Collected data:
=== Begin Enclosure ===
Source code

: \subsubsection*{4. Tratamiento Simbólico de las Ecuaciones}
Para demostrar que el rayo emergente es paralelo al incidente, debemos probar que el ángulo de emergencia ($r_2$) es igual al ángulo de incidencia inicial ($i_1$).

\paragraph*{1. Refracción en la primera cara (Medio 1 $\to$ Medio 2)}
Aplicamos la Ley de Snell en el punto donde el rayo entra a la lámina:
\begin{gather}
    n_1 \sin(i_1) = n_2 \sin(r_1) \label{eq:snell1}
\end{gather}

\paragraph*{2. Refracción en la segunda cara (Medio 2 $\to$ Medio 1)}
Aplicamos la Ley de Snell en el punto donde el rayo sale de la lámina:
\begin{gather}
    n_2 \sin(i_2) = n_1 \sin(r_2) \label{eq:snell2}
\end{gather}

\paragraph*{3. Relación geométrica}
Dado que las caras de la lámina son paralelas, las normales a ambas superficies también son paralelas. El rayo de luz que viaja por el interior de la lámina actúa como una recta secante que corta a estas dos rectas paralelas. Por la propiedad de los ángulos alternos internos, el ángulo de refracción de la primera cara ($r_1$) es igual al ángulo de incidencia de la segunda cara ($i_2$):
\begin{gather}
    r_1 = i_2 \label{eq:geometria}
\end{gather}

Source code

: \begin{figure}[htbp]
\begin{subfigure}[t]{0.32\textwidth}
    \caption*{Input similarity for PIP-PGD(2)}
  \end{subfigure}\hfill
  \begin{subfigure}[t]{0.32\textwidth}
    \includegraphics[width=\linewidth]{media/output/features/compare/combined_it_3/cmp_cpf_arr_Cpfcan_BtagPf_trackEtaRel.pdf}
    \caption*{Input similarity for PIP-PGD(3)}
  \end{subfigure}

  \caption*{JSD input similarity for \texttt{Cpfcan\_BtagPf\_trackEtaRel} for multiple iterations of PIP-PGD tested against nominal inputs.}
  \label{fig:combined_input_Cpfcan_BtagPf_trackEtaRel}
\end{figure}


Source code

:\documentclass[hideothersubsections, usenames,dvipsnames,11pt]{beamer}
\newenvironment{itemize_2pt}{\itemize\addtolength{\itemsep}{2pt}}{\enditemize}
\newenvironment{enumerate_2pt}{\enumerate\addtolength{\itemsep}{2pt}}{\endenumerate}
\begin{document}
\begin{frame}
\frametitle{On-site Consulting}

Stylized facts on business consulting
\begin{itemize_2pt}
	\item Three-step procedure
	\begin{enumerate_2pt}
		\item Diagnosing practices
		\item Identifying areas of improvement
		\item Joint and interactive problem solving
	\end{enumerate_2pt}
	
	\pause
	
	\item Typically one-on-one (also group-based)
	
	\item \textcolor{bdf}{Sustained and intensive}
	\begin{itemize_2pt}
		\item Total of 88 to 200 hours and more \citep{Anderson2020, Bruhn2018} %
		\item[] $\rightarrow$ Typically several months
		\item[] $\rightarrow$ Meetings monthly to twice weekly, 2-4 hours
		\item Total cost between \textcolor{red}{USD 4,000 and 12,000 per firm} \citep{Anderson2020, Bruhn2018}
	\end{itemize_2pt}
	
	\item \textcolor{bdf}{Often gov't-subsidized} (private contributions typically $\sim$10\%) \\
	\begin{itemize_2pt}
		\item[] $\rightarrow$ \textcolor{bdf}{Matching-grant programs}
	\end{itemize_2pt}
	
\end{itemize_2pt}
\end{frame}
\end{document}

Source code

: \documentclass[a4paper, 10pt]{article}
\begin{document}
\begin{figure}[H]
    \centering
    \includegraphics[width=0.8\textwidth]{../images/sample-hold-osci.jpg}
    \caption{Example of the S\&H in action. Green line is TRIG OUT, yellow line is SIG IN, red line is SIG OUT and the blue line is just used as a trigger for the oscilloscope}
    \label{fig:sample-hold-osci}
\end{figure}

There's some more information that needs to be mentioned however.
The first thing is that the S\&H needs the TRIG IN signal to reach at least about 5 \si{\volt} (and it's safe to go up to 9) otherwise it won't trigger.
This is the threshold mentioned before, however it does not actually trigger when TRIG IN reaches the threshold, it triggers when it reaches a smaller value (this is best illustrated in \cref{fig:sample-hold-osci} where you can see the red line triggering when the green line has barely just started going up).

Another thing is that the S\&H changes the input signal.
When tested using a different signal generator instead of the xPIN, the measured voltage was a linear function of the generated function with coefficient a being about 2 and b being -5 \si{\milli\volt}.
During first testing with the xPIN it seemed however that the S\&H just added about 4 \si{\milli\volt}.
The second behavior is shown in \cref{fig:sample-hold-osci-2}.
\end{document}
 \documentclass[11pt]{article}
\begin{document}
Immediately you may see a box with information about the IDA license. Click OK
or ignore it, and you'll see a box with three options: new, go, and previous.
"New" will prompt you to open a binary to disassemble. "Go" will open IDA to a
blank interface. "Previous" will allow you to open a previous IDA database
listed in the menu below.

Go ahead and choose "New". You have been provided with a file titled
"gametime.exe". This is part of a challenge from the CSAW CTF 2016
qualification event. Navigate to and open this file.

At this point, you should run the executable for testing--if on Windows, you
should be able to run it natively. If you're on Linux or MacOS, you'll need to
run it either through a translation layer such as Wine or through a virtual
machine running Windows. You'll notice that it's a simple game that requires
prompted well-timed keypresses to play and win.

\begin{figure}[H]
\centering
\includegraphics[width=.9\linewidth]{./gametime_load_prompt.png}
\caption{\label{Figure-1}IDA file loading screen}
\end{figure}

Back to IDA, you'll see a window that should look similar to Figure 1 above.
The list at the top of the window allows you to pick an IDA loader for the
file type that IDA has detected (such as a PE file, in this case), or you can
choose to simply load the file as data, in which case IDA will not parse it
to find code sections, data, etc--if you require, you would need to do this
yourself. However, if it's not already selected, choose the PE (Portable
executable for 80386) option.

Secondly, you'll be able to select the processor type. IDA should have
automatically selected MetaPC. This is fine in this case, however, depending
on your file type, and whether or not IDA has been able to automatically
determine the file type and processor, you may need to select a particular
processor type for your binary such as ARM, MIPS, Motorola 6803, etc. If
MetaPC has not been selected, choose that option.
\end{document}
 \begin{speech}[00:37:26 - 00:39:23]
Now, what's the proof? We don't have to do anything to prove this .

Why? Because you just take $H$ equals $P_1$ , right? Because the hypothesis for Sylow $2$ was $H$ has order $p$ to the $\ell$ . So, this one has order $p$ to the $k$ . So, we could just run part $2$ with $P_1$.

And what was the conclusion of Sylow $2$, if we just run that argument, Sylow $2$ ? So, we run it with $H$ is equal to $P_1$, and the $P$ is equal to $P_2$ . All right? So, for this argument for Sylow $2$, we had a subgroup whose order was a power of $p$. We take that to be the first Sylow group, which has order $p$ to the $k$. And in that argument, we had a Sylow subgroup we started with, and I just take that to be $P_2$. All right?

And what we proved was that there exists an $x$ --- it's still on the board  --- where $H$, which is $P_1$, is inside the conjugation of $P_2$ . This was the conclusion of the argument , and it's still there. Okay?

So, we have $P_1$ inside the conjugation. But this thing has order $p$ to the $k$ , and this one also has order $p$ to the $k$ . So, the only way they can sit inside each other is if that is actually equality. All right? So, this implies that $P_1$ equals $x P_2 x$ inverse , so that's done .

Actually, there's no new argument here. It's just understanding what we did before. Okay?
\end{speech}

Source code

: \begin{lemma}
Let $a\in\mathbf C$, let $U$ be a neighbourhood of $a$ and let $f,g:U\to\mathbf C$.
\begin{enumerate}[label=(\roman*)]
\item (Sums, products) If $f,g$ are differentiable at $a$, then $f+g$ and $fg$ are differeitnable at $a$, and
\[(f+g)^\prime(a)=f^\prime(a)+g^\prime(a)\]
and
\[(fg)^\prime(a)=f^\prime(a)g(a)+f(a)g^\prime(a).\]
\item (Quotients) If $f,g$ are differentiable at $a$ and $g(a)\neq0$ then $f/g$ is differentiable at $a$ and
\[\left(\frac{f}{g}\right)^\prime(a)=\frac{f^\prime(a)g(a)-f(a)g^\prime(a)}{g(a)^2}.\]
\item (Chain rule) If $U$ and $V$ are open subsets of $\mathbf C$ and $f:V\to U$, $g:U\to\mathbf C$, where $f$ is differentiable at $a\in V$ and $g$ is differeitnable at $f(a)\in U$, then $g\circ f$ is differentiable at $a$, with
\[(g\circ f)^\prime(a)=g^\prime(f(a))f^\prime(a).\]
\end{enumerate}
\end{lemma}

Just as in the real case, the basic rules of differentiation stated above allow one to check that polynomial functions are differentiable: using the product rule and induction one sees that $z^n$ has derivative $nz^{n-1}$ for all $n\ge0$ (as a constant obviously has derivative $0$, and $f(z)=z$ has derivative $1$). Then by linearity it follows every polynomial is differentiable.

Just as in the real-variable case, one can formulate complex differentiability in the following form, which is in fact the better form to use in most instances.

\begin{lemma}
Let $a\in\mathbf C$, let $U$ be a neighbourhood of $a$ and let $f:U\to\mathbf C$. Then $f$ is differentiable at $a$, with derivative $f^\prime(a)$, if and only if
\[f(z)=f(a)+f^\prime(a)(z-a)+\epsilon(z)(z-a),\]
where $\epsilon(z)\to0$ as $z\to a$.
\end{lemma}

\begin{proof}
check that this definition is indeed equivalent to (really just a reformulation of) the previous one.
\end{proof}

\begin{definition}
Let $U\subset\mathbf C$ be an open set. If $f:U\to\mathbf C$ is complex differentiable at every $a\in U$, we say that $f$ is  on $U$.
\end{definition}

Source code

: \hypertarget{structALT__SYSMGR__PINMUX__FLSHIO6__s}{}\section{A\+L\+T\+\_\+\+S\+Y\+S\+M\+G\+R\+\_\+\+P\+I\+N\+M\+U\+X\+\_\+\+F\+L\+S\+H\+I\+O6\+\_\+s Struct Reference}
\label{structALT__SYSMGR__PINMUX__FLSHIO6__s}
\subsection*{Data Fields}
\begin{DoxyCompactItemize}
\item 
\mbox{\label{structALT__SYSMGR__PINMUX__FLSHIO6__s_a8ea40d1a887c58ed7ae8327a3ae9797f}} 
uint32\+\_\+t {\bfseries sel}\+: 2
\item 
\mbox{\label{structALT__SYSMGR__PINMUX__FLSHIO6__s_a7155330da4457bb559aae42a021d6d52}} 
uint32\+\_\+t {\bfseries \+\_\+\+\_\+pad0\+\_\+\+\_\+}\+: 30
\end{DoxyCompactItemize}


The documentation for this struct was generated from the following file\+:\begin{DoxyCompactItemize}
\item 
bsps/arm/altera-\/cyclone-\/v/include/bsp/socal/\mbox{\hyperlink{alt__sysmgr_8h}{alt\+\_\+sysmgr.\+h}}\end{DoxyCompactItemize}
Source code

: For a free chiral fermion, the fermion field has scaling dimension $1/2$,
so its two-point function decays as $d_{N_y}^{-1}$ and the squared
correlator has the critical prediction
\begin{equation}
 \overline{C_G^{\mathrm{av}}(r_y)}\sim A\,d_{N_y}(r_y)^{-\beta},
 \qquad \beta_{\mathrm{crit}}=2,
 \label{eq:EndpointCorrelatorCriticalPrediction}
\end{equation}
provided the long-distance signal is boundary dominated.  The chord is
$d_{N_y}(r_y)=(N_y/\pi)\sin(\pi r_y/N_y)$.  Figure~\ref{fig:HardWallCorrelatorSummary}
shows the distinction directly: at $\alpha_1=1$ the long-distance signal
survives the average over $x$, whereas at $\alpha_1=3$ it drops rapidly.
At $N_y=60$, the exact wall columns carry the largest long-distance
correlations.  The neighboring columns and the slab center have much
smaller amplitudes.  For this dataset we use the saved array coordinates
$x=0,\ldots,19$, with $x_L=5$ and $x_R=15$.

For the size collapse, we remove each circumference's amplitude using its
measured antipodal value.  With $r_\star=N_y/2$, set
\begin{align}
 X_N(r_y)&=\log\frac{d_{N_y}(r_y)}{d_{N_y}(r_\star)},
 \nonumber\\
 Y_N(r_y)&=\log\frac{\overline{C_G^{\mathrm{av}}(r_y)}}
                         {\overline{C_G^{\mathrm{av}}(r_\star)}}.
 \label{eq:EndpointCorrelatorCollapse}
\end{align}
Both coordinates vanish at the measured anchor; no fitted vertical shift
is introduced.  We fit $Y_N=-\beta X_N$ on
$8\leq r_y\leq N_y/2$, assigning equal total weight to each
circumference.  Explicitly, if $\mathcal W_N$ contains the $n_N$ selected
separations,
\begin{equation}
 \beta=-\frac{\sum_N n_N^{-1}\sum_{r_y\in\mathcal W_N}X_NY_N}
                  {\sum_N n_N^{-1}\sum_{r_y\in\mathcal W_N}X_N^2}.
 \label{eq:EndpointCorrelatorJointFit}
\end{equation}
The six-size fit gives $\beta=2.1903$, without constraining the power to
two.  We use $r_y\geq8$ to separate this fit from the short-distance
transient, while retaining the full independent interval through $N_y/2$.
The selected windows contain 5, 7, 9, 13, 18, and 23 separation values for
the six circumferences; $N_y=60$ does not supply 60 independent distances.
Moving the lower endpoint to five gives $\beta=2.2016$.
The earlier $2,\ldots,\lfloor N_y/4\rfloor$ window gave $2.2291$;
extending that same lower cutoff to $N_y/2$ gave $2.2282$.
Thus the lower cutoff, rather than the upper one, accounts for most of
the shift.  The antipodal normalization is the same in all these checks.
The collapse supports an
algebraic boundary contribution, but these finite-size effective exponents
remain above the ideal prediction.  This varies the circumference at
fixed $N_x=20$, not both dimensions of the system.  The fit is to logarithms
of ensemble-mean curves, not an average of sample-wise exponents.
=== End Enclosure ===
--- Description of the task ---
Your response should contain each line of the entries above that holds the string "coordinates".

--- Exercise answer ---
smaller amplitudes.  For this dataset we use the saved array coordinates
Both coordinates vanish at the measured anchor; no fitted vertical shift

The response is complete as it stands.